Robinho desembarcó en Cádiz como un terremoto. Jugó los pocos minutos que su condición física le permitían: parecía una cerilla y acababa de concluir el campeonato paulista, creo recordar.

Un Madrid atascado, en el que todos corrían, todos sufrían y ninguno encontraba el camino vio aparecer aquella cosita que, entre bicicleta y bicicleta, le puso a Ronaldo un gol en las botas. ¡Dios mío: ¿de dónde había salido aquel genio?!

El problema era otro: saber adónde había llegado. Poco después sufría, corría y no encontraba el camino: era uno más de aquel despropósito cuartelario que no entendía ni de geometrías brasileñas ni de vírgenes andaluzas. Luxemburgo, López Caro… parece que ha pasado un siglo y fue antesdeayer.

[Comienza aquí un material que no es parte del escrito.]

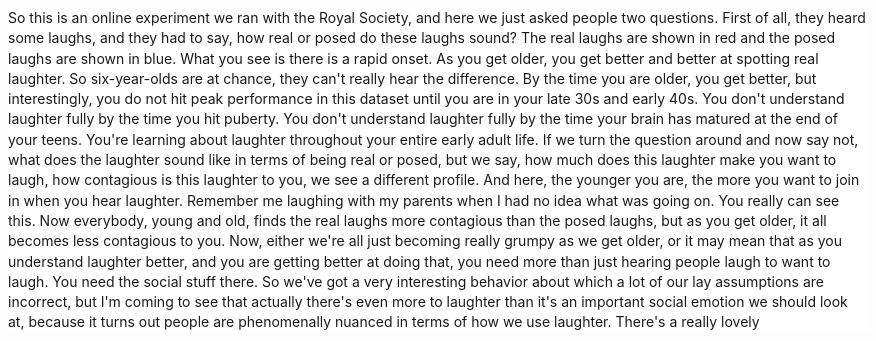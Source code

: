 So this is an online experiment
we ran with the Royal Society,
and here we just asked people
two questions.
First of all, they heard some laughs,
and they had to say, how real 
or posed do these laughs sound?
The real laughs are shown in red
and the posed laughs are shown in blue.
What you see is there is a rapid onset.
As you get older, you get better
and better at spotting real laughter.
So six-year-olds are at chance,
they can&#39;t really hear the difference.
By the time you are older, you get better,
but interestingly, you do not hit
peak performance in this dataset
until you are in your
late 30s and early 40s.
You don&#39;t understand laughter fully
by the time you hit puberty.
You don&#39;t understand laughter fully
by the time your brain has matured
at the end of your teens.
You&#39;re learning about laughter
throughout your entire early adult life.
If we turn the question around and now say
not, what does the laughter sound like
in terms of being real
or posed, but we say,
how much does this laughter
make you want to laugh,
how contagious is this laughter to you,
we see a different profile.
And here, the younger you are,
the more you want to join in
when you hear laughter.
Remember me laughing with my parents
when I had no idea what was going on.
You really can see this.
Now everybody, young and old,
finds the real laughs more contagious
than the posed laughs,
but as you get older, it all becomes 
less contagious to you.
Now, either we&#39;re all just becoming
really grumpy as we get older,
or it may mean that as you
understand laughter better,
and you are getting better at doing that,
you need more than just
hearing people laugh to want to laugh.
You need the social stuff there.
So we&#39;ve got a very interesting behavior
about which a lot of our
lay assumptions are incorrect,
but I&#39;m coming to see that actually
there&#39;s even more to laughter
than it&#39;s an important social emotion
we should look at,
because it turns out
people are phenomenally nuanced
in terms of how we use laughter.
There&#39;s a really lovely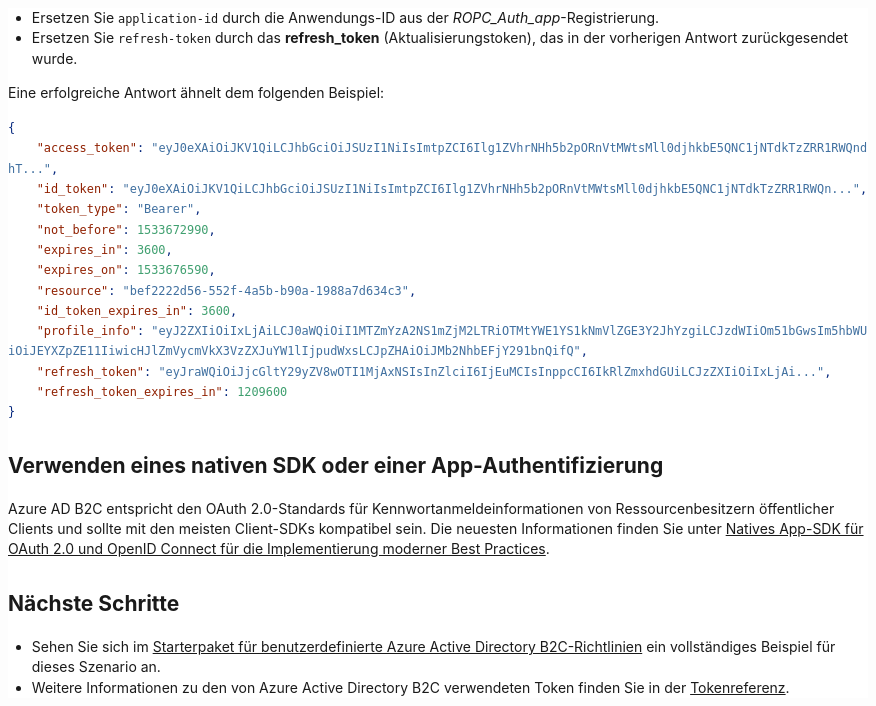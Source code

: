 - Ersetzen Sie `application-id` durch die Anwendungs-ID aus der *ROPC_Auth_app*-Registrierung.
- Ersetzen Sie `refresh-token` durch das **refresh_token** (Aktualisierungstoken), das in der vorherigen Antwort zurückgesendet wurde.

Eine erfolgreiche Antwort ähnelt dem folgenden Beispiel:

```JSON
{
    "access_token": "eyJ0eXAiOiJKV1QiLCJhbGciOiJSUzI1NiIsImtpZCI6Ilg1ZVhrNHh5b2pORnVtMWtsMll0djhkbE5QNC1jNTdkTzZRR1RWQndhT...",
    "id_token": "eyJ0eXAiOiJKV1QiLCJhbGciOiJSUzI1NiIsImtpZCI6Ilg1ZVhrNHh5b2pORnVtMWtsMll0djhkbE5QNC1jNTdkTzZRR1RWQn...",
    "token_type": "Bearer",
    "not_before": 1533672990,
    "expires_in": 3600,
    "expires_on": 1533676590,
    "resource": "bef2222d56-552f-4a5b-b90a-1988a7d634c3",
    "id_token_expires_in": 3600,
    "profile_info": "eyJ2ZXIiOiIxLjAiLCJ0aWQiOiI1MTZmYzA2NS1mZjM2LTRiOTMtYWE1YS1kNmVlZGE3Y2JhYzgiLCJzdWIiOm51bGwsIm5hbWUiOiJEYXZpZE11IiwicHJlZmVycmVkX3VzZXJuYW1lIjpudWxsLCJpZHAiOiJMb2NhbEFjY291bnQifQ",
    "refresh_token": "eyJraWQiOiJjcGltY29yZV8wOTI1MjAxNSIsInZlciI6IjEuMCIsInppcCI6IkRlZmxhdGUiLCJzZXIiOiIxLjAi...",
    "refresh_token_expires_in": 1209600
}
```

## <a name="use-a-native-sdk-or-app-auth"></a>Verwenden eines nativen SDK oder einer App-Authentifizierung

Azure AD B2C entspricht den OAuth 2.0-Standards für Kennwortanmeldeinformationen von Ressourcenbesitzern öffentlicher Clients und sollte mit den meisten Client-SDKs kompatibel sein. Die neuesten Informationen finden Sie unter [Natives App-SDK für OAuth 2.0 und OpenID Connect für die Implementierung moderner Best Practices](https://appauth.io/).

## <a name="next-steps"></a>Nächste Schritte

- Sehen Sie sich im [Starterpaket für benutzerdefinierte Azure Active Directory B2C-Richtlinien](https://github.com/Azure-Samples/active-directory-b2c-custom-policy-starterpack/tree/master/scenarios/source/aadb2c-ief-ropc) ein vollständiges Beispiel für dieses Szenario an.
- Weitere Informationen zu den von Azure Active Directory B2C verwendeten Token finden Sie in der [Tokenreferenz](active-directory-b2c-reference-tokens.md).
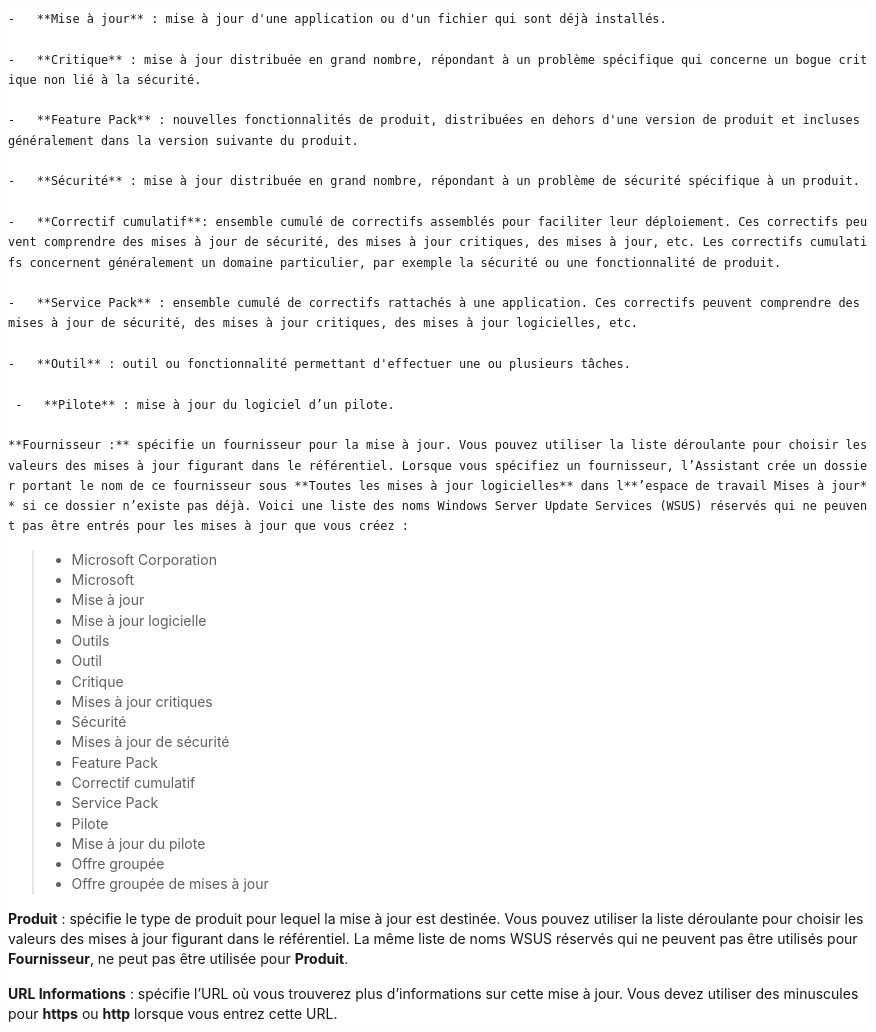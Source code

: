     -   **Mise à jour** : mise à jour d'une application ou d'un fichier qui sont déjà installés.

    -   **Critique** : mise à jour distribuée en grand nombre, répondant à un problème spécifique qui concerne un bogue critique non lié à la sécurité.

    -   **Feature Pack** : nouvelles fonctionnalités de produit, distribuées en dehors d'une version de produit et incluses généralement dans la version suivante du produit.

    -   **Sécurité** : mise à jour distribuée en grand nombre, répondant à un problème de sécurité spécifique à un produit.

    -   **Correctif cumulatif**: ensemble cumulé de correctifs assemblés pour faciliter leur déploiement. Ces correctifs peuvent comprendre des mises à jour de sécurité, des mises à jour critiques, des mises à jour, etc. Les correctifs cumulatifs concernent généralement un domaine particulier, par exemple la sécurité ou une fonctionnalité de produit.

    -   **Service Pack** : ensemble cumulé de correctifs rattachés à une application. Ces correctifs peuvent comprendre des mises à jour de sécurité, des mises à jour critiques, des mises à jour logicielles, etc.

    -   **Outil** : outil ou fonctionnalité permettant d'effectuer une ou plusieurs tâches.

     -   **Pilote** : mise à jour du logiciel d’un pilote.

    **Fournisseur :** spécifie un fournisseur pour la mise à jour. Vous pouvez utiliser la liste déroulante pour choisir les valeurs des mises à jour figurant dans le référentiel. Lorsque vous spécifiez un fournisseur, l’Assistant crée un dossier portant le nom de ce fournisseur sous **Toutes les mises à jour logicielles** dans l**’espace de travail Mises à jour** si ce dossier n’existe pas déjà. Voici une liste des noms Windows Server Update Services (WSUS) réservés qui ne peuvent pas être entrés pour les mises à jour que vous créez :
 >*   Microsoft Corporation
 >*   Microsoft
 >*   Mise à jour
 >*   Mise à jour logicielle
 >*   Outils
 >*   Outil
 >*   Critique
 >*   Mises à jour critiques
 >*   Sécurité
 >*   Mises à jour de sécurité
 >*   Feature Pack
 >*   Correctif cumulatif
 >*   Service Pack
 >*   Pilote
 >*   Mise à jour du pilote
 >*   Offre groupée
 >*   Offre groupée de mises à jour

**Produit** : spécifie le type de produit pour lequel la mise à jour est destinée. Vous pouvez utiliser la liste déroulante pour choisir les valeurs des mises à jour figurant dans le référentiel. La même liste de noms WSUS réservés qui ne peuvent pas être utilisés pour **Fournisseur**, ne peut pas être utilisée pour **Produit**.

 **URL Informations** : spécifie l’URL où vous trouverez plus d’informations sur cette mise à jour. Vous devez utiliser des minuscules pour **https** ou **http** lorsque vous entrez cette URL.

Adquirió una sólida fama de maula, mientras por la banda derecha del Camp Nou empezaba a dibujar locuras un tal Messi.

La comparación se antojaba sonrojante: ciertamente el chico seguía haciendo bicicletas y era cazado de vez en cuando dentro del área, con el eterno beneplácito arbitral, que nunca creen a los habilidosos. Pero tenía lagunas de órdago, y desaparecía con una facilidad preocupante en un equipo que siempre aspira a todo.

Algo tenía de ídolo caído, a pesar de haber ganado la Liga pasada: viva moneda que nunca se volverá a repetir. Encima cogió fama de juerguista, con o sin razón. Alguien habló de venderlo. Chico, del mal, el menos: aquel deportivo tenía menos motor que una vespa.

Quedaba, eso sí, la sorpresa de su buen rendimiento con la canarinha. ¿O no? ¿Cómo se entendía que fuera el máximo goleador en Sudamérica y un petardo en Europa? En el último partido con Brasil encargó cuarenta chubasqueiros: o el chico era un superdotado o era tan buena gente que pagaba esa ronda.

De manera que regresó al vestuario entre carcajadas de todo el mundo. Menos de Schuster, que ha jugado al fútbol y sabe que cada uno es cada uno. “Chaval”, le dijo, “tú haz lo que sabes. Juega y sé feliz. Y no te preocupes de nada más”.

Desde entonces ha vuelto el chico de Cádiz. Si algo quiero destacar aquí no es su facilidad deslumbrante para el regate, que es algo con lo que se nace.

Quiero destacar su compromiso, y eso son palabras mayores. En el partido frente a Osasuna, que no fue su partido, tomó un balón en su banda y se vio rodeado por dos contrarios.

Aquello era un jardín sin salida, salvo para él: sacó la pelota, el balón pasó por Guti y Van Nistelrooy y le llegó a Snejder en el borde del área. Y, de pronto, como una sombra, apareció Robinho por la derecha: había corrido cincuenta metros para hacerlo a tiempo.

El defensa se abrió, para detener la puñalada lateral: y era todo lo que necesitaba el holandés para soltar un zapatazo de los suyos. Gol, y se acabó el partido.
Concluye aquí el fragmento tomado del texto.